DATA:
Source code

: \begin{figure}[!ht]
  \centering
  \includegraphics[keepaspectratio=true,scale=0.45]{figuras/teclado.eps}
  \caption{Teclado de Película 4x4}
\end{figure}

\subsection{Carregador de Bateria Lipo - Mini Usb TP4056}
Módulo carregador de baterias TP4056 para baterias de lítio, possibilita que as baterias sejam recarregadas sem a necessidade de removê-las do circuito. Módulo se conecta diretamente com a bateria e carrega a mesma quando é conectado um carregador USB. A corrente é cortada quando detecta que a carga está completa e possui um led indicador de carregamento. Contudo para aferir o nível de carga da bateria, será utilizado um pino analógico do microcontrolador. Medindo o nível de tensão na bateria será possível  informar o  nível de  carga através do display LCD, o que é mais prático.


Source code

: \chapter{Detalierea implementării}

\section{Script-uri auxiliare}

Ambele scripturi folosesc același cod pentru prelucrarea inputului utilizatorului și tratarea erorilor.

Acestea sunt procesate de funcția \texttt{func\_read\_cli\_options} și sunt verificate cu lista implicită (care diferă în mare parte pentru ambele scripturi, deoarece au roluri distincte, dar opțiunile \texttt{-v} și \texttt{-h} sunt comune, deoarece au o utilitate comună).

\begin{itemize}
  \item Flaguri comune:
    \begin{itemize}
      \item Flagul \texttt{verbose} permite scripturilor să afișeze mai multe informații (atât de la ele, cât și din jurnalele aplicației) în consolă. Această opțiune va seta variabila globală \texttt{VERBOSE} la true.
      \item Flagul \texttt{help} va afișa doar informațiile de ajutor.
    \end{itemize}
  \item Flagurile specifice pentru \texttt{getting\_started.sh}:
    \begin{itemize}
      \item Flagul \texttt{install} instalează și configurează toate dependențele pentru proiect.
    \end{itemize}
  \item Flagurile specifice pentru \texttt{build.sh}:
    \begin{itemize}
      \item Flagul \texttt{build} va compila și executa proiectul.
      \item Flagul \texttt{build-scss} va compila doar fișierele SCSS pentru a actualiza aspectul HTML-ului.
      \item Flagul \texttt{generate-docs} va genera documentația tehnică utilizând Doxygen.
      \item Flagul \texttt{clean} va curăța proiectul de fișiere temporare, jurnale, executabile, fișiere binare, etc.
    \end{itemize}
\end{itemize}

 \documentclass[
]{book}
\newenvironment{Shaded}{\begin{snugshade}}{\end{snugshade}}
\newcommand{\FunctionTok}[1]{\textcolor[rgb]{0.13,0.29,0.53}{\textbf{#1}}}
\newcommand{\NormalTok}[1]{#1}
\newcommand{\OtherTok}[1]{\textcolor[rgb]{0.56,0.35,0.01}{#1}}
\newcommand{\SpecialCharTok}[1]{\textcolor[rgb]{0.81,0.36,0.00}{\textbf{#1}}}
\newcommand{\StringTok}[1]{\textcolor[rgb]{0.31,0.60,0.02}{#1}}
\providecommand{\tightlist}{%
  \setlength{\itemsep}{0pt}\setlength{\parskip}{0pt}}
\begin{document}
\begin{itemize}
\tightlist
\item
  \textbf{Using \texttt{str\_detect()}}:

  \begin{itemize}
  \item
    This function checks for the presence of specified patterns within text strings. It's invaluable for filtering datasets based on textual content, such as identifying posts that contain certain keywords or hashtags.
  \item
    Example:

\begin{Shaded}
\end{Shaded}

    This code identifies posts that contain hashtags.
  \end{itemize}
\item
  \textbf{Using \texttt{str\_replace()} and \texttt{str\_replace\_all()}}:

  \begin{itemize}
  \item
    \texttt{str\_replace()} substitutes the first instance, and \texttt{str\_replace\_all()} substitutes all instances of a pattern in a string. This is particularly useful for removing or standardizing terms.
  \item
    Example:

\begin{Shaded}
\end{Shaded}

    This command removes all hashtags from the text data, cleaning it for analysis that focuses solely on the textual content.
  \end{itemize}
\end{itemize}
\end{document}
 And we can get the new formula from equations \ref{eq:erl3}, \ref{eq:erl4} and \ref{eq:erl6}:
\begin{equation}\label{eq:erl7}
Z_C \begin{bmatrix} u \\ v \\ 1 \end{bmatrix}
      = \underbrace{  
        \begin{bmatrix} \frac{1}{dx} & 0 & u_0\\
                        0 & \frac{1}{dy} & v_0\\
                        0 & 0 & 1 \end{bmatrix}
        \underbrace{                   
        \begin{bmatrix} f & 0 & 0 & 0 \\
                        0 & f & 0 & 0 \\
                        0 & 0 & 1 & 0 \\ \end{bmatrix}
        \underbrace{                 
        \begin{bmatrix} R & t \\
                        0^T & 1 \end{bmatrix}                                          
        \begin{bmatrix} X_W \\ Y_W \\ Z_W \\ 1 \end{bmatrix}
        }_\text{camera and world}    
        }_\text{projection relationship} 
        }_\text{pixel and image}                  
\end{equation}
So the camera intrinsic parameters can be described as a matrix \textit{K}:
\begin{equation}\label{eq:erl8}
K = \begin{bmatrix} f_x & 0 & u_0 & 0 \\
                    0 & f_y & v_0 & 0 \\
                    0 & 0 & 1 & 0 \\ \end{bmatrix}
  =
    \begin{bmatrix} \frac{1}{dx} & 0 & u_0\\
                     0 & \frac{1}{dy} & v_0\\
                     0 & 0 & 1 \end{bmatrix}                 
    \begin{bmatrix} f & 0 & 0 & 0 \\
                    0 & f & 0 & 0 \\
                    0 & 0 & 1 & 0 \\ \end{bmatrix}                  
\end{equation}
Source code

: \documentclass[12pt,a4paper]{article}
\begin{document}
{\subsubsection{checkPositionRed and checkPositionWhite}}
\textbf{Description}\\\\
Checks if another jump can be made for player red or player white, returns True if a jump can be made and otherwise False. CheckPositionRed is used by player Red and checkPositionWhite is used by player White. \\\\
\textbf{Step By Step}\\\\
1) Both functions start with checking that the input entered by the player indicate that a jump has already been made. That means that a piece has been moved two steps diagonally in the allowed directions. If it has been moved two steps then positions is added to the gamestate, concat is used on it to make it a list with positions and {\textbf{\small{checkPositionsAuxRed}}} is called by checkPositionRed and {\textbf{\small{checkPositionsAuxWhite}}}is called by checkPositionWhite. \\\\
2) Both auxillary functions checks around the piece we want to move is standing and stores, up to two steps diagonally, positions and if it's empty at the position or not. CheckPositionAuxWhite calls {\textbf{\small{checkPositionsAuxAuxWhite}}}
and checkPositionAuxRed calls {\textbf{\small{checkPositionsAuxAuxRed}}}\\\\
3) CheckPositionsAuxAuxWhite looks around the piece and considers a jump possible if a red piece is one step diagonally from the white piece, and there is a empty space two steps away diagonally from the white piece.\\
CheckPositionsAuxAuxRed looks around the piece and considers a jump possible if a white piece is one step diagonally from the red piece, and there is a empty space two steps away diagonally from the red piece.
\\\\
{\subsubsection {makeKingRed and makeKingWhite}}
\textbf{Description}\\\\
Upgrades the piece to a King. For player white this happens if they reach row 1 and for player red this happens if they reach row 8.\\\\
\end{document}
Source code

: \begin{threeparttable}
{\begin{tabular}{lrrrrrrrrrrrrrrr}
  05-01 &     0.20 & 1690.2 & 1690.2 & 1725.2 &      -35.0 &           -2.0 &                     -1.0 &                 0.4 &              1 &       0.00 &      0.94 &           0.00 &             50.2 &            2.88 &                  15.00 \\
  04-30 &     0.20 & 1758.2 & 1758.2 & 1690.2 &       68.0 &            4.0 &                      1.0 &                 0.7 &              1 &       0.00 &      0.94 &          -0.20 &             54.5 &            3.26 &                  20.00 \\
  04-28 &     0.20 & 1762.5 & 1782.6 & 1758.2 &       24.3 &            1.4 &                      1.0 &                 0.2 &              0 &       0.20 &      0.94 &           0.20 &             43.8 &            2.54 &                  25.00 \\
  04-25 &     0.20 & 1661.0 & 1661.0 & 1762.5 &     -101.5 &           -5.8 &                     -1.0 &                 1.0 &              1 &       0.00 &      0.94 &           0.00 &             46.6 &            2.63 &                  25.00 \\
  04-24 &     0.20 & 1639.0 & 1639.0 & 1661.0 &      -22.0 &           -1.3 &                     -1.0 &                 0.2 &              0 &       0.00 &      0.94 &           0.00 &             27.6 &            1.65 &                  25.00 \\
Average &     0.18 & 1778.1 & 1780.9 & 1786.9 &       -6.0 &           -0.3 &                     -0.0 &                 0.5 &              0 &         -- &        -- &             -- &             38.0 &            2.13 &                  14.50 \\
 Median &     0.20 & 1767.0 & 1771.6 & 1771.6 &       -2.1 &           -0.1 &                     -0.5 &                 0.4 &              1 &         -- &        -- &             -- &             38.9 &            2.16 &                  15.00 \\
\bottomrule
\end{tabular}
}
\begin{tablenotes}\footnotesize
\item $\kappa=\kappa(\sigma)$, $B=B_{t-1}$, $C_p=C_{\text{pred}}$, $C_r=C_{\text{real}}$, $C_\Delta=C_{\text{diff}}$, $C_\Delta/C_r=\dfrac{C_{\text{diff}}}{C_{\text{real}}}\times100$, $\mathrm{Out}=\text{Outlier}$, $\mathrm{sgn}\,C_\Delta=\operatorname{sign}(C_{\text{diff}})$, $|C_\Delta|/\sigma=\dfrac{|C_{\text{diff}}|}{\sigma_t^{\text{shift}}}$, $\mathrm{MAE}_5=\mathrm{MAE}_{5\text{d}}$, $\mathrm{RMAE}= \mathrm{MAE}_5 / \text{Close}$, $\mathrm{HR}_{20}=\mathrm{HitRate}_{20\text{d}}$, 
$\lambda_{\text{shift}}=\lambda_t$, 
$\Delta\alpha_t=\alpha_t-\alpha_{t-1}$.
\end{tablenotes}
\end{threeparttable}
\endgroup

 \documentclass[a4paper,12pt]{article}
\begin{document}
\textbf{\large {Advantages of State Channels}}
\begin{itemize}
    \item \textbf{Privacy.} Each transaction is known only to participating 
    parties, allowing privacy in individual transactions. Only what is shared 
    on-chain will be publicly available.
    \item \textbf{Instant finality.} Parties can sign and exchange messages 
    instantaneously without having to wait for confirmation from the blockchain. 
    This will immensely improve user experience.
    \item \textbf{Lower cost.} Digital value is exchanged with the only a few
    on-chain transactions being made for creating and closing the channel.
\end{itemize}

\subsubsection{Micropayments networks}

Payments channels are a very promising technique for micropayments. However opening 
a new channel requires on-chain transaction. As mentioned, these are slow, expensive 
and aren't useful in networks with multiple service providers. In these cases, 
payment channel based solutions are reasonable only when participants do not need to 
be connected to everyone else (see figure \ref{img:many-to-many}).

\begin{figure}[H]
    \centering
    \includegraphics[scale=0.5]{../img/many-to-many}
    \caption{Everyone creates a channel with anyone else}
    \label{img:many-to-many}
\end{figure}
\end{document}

ABOUT THIS TASK:
Where a line of the entries contains the word "comune", copy that line.

PROBLEM SOLUTION:
Acestea sunt procesate de funcția \texttt{func\_read\_cli\_options} și sunt verificate cu lista implicită (care diferă în mare parte pentru ambele scripturi, deoarece au roluri distincte, dar opțiunile \texttt{-v} și \texttt{-h} sunt comune, deoarece au o utilitate comună).
  \item Flaguri comune:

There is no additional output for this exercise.